Nova Scotia Power and its partner, OpenHydro of Dublin, Ireland, have experienced the trials and tribulations of developing working tidal turbines. Most recently, OpenHydro failed to retrieve its damaged turbine from the floor of the Minas Passage for an inspection, and has postponed the recovery until December.

Patty Faith, Nova Scotia Power spokeswoman, said the companies may go back again next week and try and recover the turbine, depending on the weather.

"It is the last window of opportunity until spring," she said Tuesday.

The two companies deployed a $10-million turbine in the Minas Passage about 10 kilometres west of Parrsboro last November. They discovered that two blades — made from blends of plastic and glass — on the 400-tonne experimental turbine had broken off in May. The malfunction is forcing the company to pull the device out of the water a year ahead of schedule.
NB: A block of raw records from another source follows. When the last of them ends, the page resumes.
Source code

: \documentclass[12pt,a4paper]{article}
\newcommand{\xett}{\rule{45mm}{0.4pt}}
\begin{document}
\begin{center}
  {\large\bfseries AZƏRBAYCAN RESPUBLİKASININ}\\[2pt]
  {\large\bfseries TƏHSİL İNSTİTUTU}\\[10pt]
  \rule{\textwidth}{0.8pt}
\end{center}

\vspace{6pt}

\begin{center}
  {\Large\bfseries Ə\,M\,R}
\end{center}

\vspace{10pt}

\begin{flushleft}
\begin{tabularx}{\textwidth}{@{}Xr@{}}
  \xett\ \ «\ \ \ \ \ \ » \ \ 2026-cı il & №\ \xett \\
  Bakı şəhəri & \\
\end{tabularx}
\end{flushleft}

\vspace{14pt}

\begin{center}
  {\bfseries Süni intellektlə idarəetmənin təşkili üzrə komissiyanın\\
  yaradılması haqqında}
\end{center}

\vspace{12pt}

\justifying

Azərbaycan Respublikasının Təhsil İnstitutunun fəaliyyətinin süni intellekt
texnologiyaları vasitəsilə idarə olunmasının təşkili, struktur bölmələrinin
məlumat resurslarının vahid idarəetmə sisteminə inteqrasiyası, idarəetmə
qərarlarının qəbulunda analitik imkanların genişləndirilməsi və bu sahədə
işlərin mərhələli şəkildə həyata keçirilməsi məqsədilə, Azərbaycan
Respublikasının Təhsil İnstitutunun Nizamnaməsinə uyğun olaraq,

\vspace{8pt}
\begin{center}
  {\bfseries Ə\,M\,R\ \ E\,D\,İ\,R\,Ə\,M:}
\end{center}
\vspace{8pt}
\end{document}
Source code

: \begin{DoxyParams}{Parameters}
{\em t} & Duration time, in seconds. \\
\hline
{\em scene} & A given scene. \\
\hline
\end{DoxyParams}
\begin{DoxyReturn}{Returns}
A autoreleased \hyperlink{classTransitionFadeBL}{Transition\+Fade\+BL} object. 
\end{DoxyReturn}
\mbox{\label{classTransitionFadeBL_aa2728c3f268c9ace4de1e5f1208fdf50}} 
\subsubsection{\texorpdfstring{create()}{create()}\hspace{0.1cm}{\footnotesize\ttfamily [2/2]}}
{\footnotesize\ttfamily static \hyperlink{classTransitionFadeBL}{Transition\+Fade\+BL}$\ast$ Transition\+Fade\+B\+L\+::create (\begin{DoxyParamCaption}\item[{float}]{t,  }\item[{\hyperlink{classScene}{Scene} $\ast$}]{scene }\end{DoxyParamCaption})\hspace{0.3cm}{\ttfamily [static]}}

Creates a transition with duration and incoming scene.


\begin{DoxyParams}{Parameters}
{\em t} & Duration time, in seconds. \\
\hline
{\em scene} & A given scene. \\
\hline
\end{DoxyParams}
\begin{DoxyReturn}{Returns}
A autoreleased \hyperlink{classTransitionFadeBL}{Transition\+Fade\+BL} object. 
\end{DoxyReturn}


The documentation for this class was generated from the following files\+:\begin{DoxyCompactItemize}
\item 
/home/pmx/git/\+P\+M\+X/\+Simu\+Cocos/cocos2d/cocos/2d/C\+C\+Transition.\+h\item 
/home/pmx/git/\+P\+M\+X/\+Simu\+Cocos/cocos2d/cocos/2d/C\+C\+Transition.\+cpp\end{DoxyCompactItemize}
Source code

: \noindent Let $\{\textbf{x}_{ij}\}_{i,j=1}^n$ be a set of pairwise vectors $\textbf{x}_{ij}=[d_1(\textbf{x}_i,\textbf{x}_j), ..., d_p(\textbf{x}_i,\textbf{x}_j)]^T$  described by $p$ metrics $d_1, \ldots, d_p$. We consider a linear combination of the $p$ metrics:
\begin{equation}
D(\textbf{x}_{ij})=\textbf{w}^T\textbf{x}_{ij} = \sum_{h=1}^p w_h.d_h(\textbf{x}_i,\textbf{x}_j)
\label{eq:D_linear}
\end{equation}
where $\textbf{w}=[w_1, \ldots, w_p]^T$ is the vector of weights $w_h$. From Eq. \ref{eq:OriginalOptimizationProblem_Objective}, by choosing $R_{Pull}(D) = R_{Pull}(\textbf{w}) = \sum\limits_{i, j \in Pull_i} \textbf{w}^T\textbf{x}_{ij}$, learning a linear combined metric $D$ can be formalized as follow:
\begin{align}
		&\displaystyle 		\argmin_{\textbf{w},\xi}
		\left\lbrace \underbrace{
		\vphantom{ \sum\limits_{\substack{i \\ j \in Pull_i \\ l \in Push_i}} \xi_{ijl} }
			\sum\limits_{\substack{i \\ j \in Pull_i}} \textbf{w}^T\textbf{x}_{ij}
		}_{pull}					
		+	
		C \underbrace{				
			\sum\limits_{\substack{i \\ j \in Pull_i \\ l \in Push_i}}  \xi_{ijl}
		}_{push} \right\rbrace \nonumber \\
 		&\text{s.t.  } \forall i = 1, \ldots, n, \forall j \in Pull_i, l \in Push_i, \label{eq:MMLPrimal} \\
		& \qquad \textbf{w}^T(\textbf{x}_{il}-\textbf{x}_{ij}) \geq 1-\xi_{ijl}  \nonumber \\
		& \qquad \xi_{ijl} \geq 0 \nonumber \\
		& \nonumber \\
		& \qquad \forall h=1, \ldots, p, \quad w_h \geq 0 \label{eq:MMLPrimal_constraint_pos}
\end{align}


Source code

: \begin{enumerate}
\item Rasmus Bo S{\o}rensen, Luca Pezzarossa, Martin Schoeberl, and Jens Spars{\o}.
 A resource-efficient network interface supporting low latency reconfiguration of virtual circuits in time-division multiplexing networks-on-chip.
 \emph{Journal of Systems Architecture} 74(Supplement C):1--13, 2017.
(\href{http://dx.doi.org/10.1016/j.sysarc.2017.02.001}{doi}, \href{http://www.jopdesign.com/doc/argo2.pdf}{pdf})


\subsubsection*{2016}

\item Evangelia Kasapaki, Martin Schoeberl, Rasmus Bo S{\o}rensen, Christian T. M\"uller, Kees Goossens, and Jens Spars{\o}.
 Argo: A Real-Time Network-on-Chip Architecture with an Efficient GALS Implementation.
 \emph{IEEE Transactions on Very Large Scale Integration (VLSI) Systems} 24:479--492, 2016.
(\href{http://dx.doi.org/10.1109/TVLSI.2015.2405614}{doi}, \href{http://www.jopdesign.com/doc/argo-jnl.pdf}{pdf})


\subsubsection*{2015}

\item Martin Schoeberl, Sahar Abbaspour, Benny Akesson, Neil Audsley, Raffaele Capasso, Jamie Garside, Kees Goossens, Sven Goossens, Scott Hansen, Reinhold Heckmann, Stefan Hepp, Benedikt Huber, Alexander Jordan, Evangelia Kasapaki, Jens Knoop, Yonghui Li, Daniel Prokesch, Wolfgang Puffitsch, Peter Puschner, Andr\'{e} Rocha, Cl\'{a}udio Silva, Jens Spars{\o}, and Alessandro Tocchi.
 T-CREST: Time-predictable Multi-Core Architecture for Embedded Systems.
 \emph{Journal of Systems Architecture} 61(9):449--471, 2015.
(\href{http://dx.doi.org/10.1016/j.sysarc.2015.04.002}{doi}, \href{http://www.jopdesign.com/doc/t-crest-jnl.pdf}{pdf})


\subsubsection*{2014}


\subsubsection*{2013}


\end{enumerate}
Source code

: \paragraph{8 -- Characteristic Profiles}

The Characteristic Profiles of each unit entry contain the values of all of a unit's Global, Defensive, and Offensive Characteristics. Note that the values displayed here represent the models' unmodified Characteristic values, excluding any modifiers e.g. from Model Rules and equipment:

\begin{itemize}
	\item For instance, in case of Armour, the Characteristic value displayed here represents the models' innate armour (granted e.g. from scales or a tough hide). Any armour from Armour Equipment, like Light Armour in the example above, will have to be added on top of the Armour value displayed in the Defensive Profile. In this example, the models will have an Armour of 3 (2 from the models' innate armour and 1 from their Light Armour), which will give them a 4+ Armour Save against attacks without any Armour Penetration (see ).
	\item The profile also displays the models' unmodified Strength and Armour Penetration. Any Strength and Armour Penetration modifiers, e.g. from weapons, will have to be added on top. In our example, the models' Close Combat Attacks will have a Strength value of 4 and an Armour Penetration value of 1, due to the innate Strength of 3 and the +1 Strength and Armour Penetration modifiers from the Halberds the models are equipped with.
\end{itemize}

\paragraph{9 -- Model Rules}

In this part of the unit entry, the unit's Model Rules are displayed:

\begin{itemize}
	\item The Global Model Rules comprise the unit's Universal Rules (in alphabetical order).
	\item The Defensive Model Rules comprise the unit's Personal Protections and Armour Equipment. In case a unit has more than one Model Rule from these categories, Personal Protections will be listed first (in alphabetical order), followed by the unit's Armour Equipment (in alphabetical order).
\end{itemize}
"We feel our technology is different. However, we will continue to monitor the experience of those companies and obviously take lessons learned and see what we can do to ensure the success of our product," said Stein of Alstom.

Minas Basin Pulp and Power and its partner, Marine Current Turbines Ltd. of Bristol, England, will join Alstom and deploy their turbine in 2012.